The Deliverance La Redenzione Anthony B Jenkins E Andra Day
Un'immagine di Anthony B. Jenkins e Andra Day

È per questo, forse, che con il venir meno del dramma familiare al film non resta che indebolirsi a poco a poco, scivolando verso l'ennesima replica del canovaccio de L'esorcista, con il piccolo Andre di Anthony B. Jenkins a fare da 'veicolo' dello spirito malefico di turno, mentre la reverenda Bernice James di Aunjanue Ellis-Taylor ripropone un ruolo analogo al padre Merrin di Max von Sydow (lì si trattava di un vero e proprio esorcismo, qui della più generica 'liberazione' del titolo originale).

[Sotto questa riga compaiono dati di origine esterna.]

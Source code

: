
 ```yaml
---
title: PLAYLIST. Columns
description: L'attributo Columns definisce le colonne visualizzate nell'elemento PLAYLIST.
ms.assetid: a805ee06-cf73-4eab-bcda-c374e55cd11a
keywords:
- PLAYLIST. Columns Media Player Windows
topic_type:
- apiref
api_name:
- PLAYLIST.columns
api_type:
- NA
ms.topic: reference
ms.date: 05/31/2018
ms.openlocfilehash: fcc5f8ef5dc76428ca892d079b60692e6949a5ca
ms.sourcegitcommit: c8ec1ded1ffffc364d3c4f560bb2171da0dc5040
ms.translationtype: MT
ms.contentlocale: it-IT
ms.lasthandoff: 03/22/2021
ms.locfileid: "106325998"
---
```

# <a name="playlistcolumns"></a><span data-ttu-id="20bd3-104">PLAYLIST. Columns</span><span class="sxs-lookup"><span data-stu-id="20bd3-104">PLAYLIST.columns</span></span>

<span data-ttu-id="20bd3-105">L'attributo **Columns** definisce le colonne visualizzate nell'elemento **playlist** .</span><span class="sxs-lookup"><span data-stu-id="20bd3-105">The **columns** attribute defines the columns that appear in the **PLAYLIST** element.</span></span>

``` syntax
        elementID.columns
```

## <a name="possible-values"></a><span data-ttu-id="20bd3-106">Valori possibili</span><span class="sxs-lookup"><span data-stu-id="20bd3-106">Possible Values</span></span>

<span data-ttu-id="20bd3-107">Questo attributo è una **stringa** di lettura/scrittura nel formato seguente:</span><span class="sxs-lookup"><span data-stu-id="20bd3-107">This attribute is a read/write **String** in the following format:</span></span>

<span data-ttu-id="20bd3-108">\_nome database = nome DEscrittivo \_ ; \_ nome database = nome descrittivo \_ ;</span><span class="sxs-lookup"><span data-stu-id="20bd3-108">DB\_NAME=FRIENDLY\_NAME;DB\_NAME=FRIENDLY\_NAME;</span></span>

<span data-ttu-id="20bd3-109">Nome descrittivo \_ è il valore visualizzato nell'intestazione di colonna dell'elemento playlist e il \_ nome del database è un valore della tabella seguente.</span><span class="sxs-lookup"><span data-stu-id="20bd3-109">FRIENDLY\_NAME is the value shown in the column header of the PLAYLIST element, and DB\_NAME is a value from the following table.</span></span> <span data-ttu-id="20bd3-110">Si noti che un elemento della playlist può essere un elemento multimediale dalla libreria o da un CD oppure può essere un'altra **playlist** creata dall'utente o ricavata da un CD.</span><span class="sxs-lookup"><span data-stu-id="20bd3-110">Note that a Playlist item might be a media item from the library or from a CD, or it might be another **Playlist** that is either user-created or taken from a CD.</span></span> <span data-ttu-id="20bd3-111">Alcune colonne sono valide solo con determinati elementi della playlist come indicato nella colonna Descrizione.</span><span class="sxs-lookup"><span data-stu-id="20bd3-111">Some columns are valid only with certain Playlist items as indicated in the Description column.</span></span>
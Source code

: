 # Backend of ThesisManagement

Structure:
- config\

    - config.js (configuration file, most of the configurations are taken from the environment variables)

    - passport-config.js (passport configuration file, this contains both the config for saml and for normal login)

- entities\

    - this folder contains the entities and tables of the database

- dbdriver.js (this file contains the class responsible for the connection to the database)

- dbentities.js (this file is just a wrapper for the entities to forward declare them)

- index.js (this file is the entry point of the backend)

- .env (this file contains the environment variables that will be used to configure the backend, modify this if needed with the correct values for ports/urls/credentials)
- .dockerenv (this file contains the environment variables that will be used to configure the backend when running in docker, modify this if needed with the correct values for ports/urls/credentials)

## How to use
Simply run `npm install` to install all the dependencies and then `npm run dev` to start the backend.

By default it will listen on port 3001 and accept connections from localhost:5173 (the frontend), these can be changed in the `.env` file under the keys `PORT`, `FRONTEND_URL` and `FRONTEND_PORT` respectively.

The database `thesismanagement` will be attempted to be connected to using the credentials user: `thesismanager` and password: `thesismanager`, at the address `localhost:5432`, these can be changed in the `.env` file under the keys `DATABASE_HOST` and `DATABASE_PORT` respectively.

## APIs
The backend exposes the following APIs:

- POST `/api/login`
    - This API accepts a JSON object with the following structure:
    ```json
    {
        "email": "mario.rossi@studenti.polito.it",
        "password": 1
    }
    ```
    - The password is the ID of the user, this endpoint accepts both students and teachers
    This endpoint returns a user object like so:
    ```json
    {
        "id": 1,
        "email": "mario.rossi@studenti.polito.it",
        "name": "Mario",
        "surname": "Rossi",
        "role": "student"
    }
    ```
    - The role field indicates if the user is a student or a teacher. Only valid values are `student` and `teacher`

La climax, con il canonico faccia a faccia fra Ebony e la varietà di incarnazioni assunte dal demone, ci traghetta dunque - senza troppi sussulti - in direzione di un epilogo che non si distacca in alcun modo dai cliché del filone: quanto basta, magari, per accontentare gli affezionati dell'horror alla The Conjuring, ma con il retrogusto amaro di un potenziale sfruttato solo in parte, considerando che le premesse avrebbero fatto sperare in un pizzico di originalità e di coraggio in più.

Conclusioni

Efficace e coinvolgente laddove si tratta di esplorare le dinamiche all’interno di una famiglia disfunzionale, come Lee Daniels aveva già fatto nell’apprezzato Precious, The Deliverance – La redenzione convince assai meno nella sua dimensione prettamente horror, battendo sentieri fin troppo noti e affidandosi a cliché tipici dello stile Blumhouse. A tenere in piedi il film è comunque l’apporto di un valido cast: da Andra Day ai giovanissimi interpreti dei figli della protagonista, passando per la veterana Glenn Close.

Movieplayer.it
3.0/5
Voto medio
3.4/5

Perché ci piace

  • L’interessante descrizione dei rapporti complessi e conflittuali tra i membri della famiglia Jackson, fulcro della prima metà del film.
  • L’ottimo contributo degli interpreti, fra cui spiccano Andra Day, Mo’Nique e soprattutto una Glenn Close dall’impressionante presenza scenica.

Cosa non va

  • Una certa difficoltà nell’amalgamare gli aspetti sociali e familiari della vicenda con la dimensione soprannaturale e horror.
  • Una parte finale complessivamente deludente, che si limita a riproporre i consueti cliché del filone delle possessioni demoniache.